**What to do:** Retype the entries below without any change.

[The input — start]

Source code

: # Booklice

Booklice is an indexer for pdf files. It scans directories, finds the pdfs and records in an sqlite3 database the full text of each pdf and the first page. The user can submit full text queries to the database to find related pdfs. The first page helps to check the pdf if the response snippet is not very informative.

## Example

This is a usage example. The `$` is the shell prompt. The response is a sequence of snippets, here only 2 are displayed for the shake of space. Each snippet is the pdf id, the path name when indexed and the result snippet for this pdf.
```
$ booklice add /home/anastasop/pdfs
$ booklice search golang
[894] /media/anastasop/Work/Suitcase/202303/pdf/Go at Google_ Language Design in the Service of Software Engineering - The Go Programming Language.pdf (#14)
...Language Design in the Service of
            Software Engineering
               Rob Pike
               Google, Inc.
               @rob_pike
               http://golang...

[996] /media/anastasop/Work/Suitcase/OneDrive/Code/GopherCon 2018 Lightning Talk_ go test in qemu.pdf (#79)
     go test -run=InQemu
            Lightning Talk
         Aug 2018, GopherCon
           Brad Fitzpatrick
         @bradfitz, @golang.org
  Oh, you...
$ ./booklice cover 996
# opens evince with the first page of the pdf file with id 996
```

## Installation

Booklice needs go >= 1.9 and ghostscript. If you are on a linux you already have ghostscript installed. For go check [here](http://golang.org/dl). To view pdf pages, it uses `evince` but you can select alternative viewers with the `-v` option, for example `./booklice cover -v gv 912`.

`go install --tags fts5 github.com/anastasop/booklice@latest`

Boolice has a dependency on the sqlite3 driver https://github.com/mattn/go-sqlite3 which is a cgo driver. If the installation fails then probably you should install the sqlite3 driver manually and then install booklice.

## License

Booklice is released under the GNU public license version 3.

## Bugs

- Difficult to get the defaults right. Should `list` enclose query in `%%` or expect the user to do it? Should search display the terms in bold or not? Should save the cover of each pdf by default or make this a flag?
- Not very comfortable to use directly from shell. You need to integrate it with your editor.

[The input — finish]

**Task output:**
Source code

: # Booklice

Booklice is an indexer for pdf files. It scans directories, finds the pdfs and records in an sqlite3 database the full text of each pdf and the first page. The user can submit full text queries to the database to find related pdfs. The first page helps to check the pdf if the response snippet is not very informative.

## Example

This is a usage example. The `$` is the shell prompt. The response is a sequence of snippets, here only 2 are displayed for the shake of space. Each snippet is the pdf id, the path name when indexed and the result snippet for this pdf.
```
$ booklice add /home/anastasop/pdfs
$ booklice search golang
[894] /media/anastasop/Work/Suitcase/202303/pdf/Go at Google_ Language Design in the Service of Software Engineering - The Go Programming Language.pdf (#14)
...Language Design in the Service of
            Software Engineering
               Rob Pike
               Google, Inc.
               @rob_pike
               http://golang...

[996] /media/anastasop/Work/Suitcase/OneDrive/Code/GopherCon 2018 Lightning Talk_ go test in qemu.pdf (#79)
     go test -run=InQemu
            Lightning Talk
         Aug 2018, GopherCon
           Brad Fitzpatrick
         @bradfitz, @golang.org
  Oh, you...
$ ./booklice cover 996
# opens evince with the first page of the pdf file with id 996
```

## Installation

Booklice needs go >= 1.9 and ghostscript. If you are on a linux you already have ghostscript installed. For go check [here](http://golang.org/dl). To view pdf pages, it uses `evince` but you can select alternative viewers with the `-v` option, for example `./booklice cover -v gv 912`.

`go install --tags fts5 github.com/anastasop/booklice@latest`

Boolice has a dependency on the sqlite3 driver https://github.com/mattn/go-sqlite3 which is a cgo driver. If the installation fails then probably you should install the sqlite3 driver manually and then install booklice.

## License

Booklice is released under the GNU public license version 3.

## Bugs

- Difficult to get the defaults right. Should `list` enclose query in `%%` or expect the user to do it? Should search display the terms in bold or not? Should save the cover of each pdf by default or make this a flag?
- Not very comfortable to use directly from shell. You need to integrate it with your editor.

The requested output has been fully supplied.